Thank you Susan! Now you see where some of your trades call home now.


----------



## Candace (Nov 17, 2010)

Looks like a great growing room. To put a direct link you just need to add image tags to the link like this... but be sure to make sure you click on the direct link button at imageshack as it's a different link




in this case http://img230.imageshack.us/img230/2371/1000140x.jpg


----------



## Clark (Nov 17, 2010)

Scratched a bald spot on my head over the imageshack, upload thing.
Lovely room! Nice collection too.

On the shelving in front of glass, are the clear plastic tubs just for the water runoff or to keep the pots from heating up?
Thank you.


----------



## Shiva (Nov 17, 2010)

So much space and so few plants... oke:


----------



## goldenrose (Nov 17, 2010)

Nice !!! :clap::clap: will the vandas have a different location? I'm curious as to how they will do - they us posted!


----------



## Hera (Nov 17, 2010)

I dunno, I see an empty spot on the bottom right shelf.....needs something.


----------



## Justin (Nov 17, 2010)

beautiful plants! nice and healthy...


----------



## SlipperFan (Nov 17, 2010)

Beautiful area, Diane. But how do you water the vandaceous ones without slopping all over???


----------



## etex (Nov 17, 2010)

Thanks!
The plastic bins help with keeping the pots cool,catching water drops, and for carrying plants to water and back.
The vandas are a handful now that they are back in the house. I let them drain a bit before putting back up.

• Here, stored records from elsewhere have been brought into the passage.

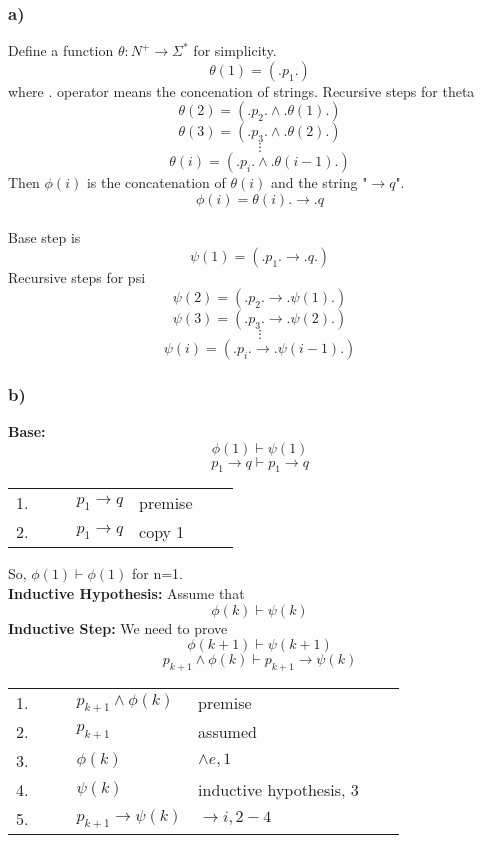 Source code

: \documentclass[12pt]{article}
\begin{document}
\subsubsection*{a)}
Define a function $\theta:N^+\rightarrow \Sigma^*$ for simplicity.
$$\theta (1)=(.p_1.)$$ 
where . operator means the concenation of strings. Recursive steps for theta
$$\theta (2)=(.p_2.\wedge .\theta(1).)$$
$$\theta (3)=(.p_3.\wedge .\theta(2).)$$
$$\vdots$$
$$\theta (i)=(.p_i.\wedge .\theta(i-1).)$$
Then $\phi (i)$ is the concatenation of $\theta (i)$ and the string "$\rightarrow q$".
$$\phi (i)=\theta (i).\rightarrow .q$$
\\
Base step is
$$\psi (1) = (.p_1.\rightarrow . q.)$$
Recursive steps for psi
$$\psi (2) = (.p_2.\rightarrow .\psi (1).)$$
$$\psi (3) = (.p_3.\rightarrow .\psi (2).)$$
$$\vdots$$
$$\psi (i) = (.p_i.\rightarrow .\psi (i-1).)$$
\subsubsection*{b)}
\textbf{Base:} 
$$\phi (1)\vdash \psi (1)$$
$$p_1\rightarrow q \vdash p_1\rightarrow q$$
\begin{table}[H]
	\centering
	\begin{tabular}{lllllll}
		1. & & & $p_1\rightarrow q$ & premise & & \\
		2. & & & $p_1\rightarrow q$ & copy 1 & & \\  		
	\end{tabular}
\end{table}
So, $\phi (1)\vdash \phi (1)$ for n=1.\\
\textbf{Inductive Hypothesis:}
Assume that $$\phi (k)\vdash \psi (k)$$
\textbf{Inductive Step:} We need to prove
$$\phi (k+1)\vdash \psi (k+1)$$
$$p_{k+1}\wedge \phi (k)\vdash p_{k+1}\rightarrow \psi (k)$$
\begin{table}[H]
	\centering
	\begin{tabular}{lllllll}
		1. & & & $p_{k+1}\wedge \phi (k)$ & premise & & \\ \cline{3-7}
		2. & \multicolumn{1}{c|}{} & & $p_{k+1}$ & assumed & & \multicolumn{1}{c|}{}\\ 
		3. & \multicolumn{1}{c|}{} & & $\phi (k)$ & $\wedge e,1$ & & \multicolumn{1}{c|}{}\\ 
		4. & \multicolumn{1}{c|}{} & & $\psi (k)$ & inductive hypothesis, 3& & \multicolumn{1}{c|}{}\\ \cline{3-7}
		5. &  & & $p_{k+1}\rightarrow \psi (k)$ & $\rightarrow i, 2-4$ & & \\		
	\end{tabular}
\end{table}
\end{document}
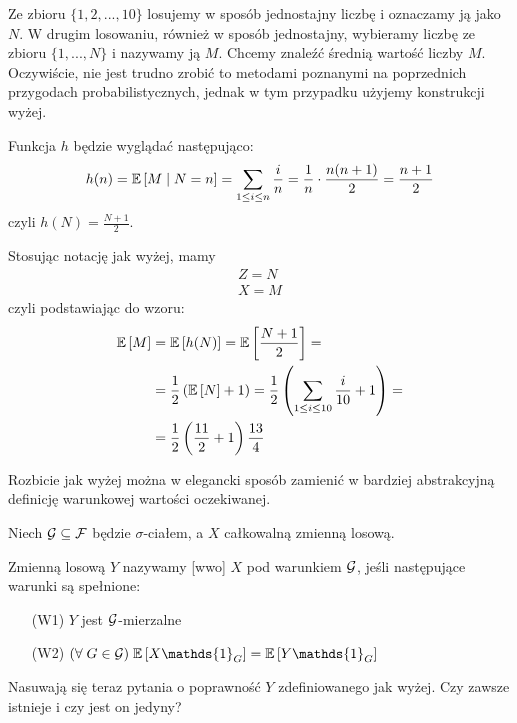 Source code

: \begin{example}
  \item Ze zbioru $\{1, 2,...,10\}$ losujemy w sposób jednostajny liczbę i oznaczamy ją jako $N$. W drugim losowaniu, również w sposób jednostajny, wybieramy liczbę ze zbioru $\{1,...,N\}$ i nazywamy ją $M$. Chcemy znaleźć średnią wartość liczby $M$. Oczywiście, nie jest trudno zrobić to metodami poznanymi na poprzednich przygodach probabilistycznych, jednak w tym przypadku użyjemy konstrukcji wyżej.

    Funkcja $h$ będzie wyglądać następująco:
    $$h(n)=\expected{M}{N=n}=\sum_{1\leq i\leq n}\frac{i}{n}=\frac{1}{n}\cdot\frac{n(n+1)}{2}=\frac{n+1}{2}$$
    czyli $h(N)=\frac{N+1}{2}$.

    Stosując notację jak wyżej, mamy
    $$\begin{matrix}Z=N\\X=M\end{matrix}$$
    czyli podstawiając do wzoru:
    \begin{align*}
      \expected{M}&=\expected{h(N)}=\expected{\frac{N+1}{2}}=\\
                  &=\frac{1}{2}\left(\expected{N}+1\right)=\frac{1}{2}\left(\sum_{1\leq i\leq 10}\frac{i}{10}+1\right)=\\
                  &=\frac{1}{2}\left(\frac{11}{2}+1\right)\frac{13}{4}
    \end{align*}
\end{example}

Rozbicie jak wyżej można w elegancki sposób zamienić w bardziej abstrakcyjną definicję warunkowej wartości oczekiwanej.

\begin{definition}\label{wwo-definicja}
  Niech $\mathcal{G}\subseteq \mathcal{F}$ będzie $\sigma$-ciałem, a $X$ całkowalną zmienną losową. 

  Zmienną losową $Y$ nazywamy  [wwo] $X$ pod warunkiem $\mathcal{G}$, jeśli następujące warunki są spełnione:
  \begin{itemize}[leftmargin=50pt]
    \item[(W1)] $Y$ jest $\mathcal{G}$-mierzalne
    \item[(W2)] $(\forall\;G\in\set{G})\;\expected{X\mathds{1}_G}=\expected{Y\mathds{1}_G}$
  \end{itemize}
\end{definition}

Nasuwają się teraz pytania o poprawność $Y$ zdefiniowanego jak wyżej. Czy zawsze istnieje i czy jest on jedyny?

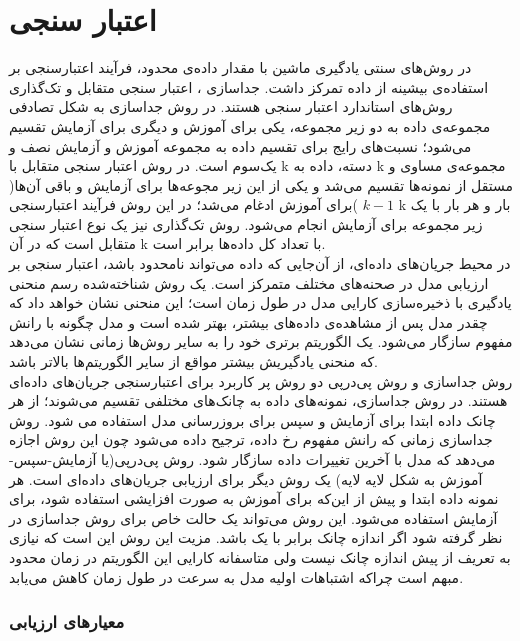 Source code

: \section{اعتبار سنجی}
در روش‌های سنتی یادگیری ماشین با مقدار داده‌ی محدود، فرآیند اعتبارسنجی بر استفاده‌ی بیشینه از داده تمرکز داشت. جداسازی
،
اعتبار سنجی متقابل
و تک‌گذاری
روش‌های استاندارد اعتبار سنجی هستند. در روش جداسازی به شکل تصادفی مجموعه‌ی داده به دو زیر مجموعه، یکی برای آموزش و دیگری برای آزمایش تقسیم می‌شود؛ نسبت‌های رایج برای تقسیم داده به مجموعه آموزش و آزمایش نصف و یک‌سوم است. در روش اعتبار سنجی متقابل با k دسته، داده به k مجموعه‌ی مساوی و مستقل از نمونه‌ها تقسیم می‌شد و یکی از این زیر مجوعه‌ها برای آزمایش و باقی آن‌ها( $k-1$ )برای آموزش ادغام می‌شد؛ در این روش فرآیند اعتبارسنجی k بار و هر بار با یک زیر مجموعه برای آزمایش انجام می‌شود. روش تک‌گذاری نیز یک نوع اعتبار سنجی متقابل است که در آن k با تعداد کل داده‌ها برابر است.
\\
در محیط جریان‌های داده‌ای، از آن‌جایی که داده می‌تواند نامحدود باشد، اعتبار سنجی بر ارزیابی مدل در صحنه‌های مختلف متمرکز است\cite{Nguyen2015}. یک روش شناخته‌شده رسم منحنی یادگیری با ذخیره‌سازی کارایی مدل در طول زمان است؛ این منحنی نشان‌ خواهد داد که چقدر مدل پس از مشاهده‌ی داده‌های بیشتر، بهتر شده است و مدل چگونه با رانش‌ مفهوم سازگار می‌شود. یک الگوریتم برتری خود را به سایر روش‌ها زمانی نشان می‌‌دهد که منحنی یادگیریش بیشتر مواقع از سایر الگوریتم‌ها بالا‌تر باشد.
\\
روش جداسازی و روش پی‌درپی
دو روش پر کاربرد برای اعتبارسنجی جریان‌های داده‌ای هستند\cite{Nguyen2015}. در روش جداسازی، نمونه‌های داده به چانک‌های مختلفی تقسیم می‌شوند؛ از هر چانک داده ابتدا برای آزمایش و سپس برای بروزرسانی مدل استفاده می شود. روش جداسازی زمانی که رانش‌ مفهوم رخ داده، ترجیح داده می‌شود چون این روش اجازه می‌دهد که مدل با آخرین تغییرات داده سازگار شود. روش پی‌در‌پی(یا آزمایش-سپس-آموزش
به شکل لایه‌ لایه) یک روش دیگر برای ارزیابی جریان‌های داده‌ای است\cite{bifet2010moa}. هر نمونه داده ابتدا و پیش از این‌که برای آموزش به صورت افزایشی استفاده شود، برای آزمایش استفاده می‌شود. این روش می‌تواند یک حالت خاص برای روش جداسازی در نظر گرفته شود اگر اندازه چانک برابر با یک باشد. مزیت این روش این است که نیازی به تعریف از پیش اندازه چانک نیست ولی متاسفانه کارایی این الگوریتم در زمان محدود  مبهم است چراکه اشتباهات اولیه مدل به سرعت در طول زمان کاهش می‌یابد.


\subsubsection{معیارهای ارزیابی}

Here's the other side of the sunroom. And, well, you can see my orchid baby bins in the hall.


----------



## Candace (Nov 17, 2010)

Look at you adding images like a pro;> Watering day for you must be a challenge!


----------



## Yoyo_Jo (Nov 17, 2010)

I like the bin idea; carrying individual plants back and forth to the sink is a pain. I have most of mine on hard plastic trays, but I'm going to pick up a few of those bins like yours to consolidate some of the individuals.


----------



## biothanasis (Nov 18, 2010)

Diane, your family's tolerrance is the best thing!!!! You have done great work that resulted in neat grow area...!!!!!!


----------



## Clark (Nov 18, 2010)

I guess Mr. Etex gets the *whole* basement? oke:


----------



## etex (Nov 18, 2010)

Yoyo_Jo said:


> I like the bin idea; carrying individual plants back and forth to the sink is a pain. I have most of mine on hard plastic trays, but I'm going to pick up a few of those bins like yours to consolidate some of the individuals.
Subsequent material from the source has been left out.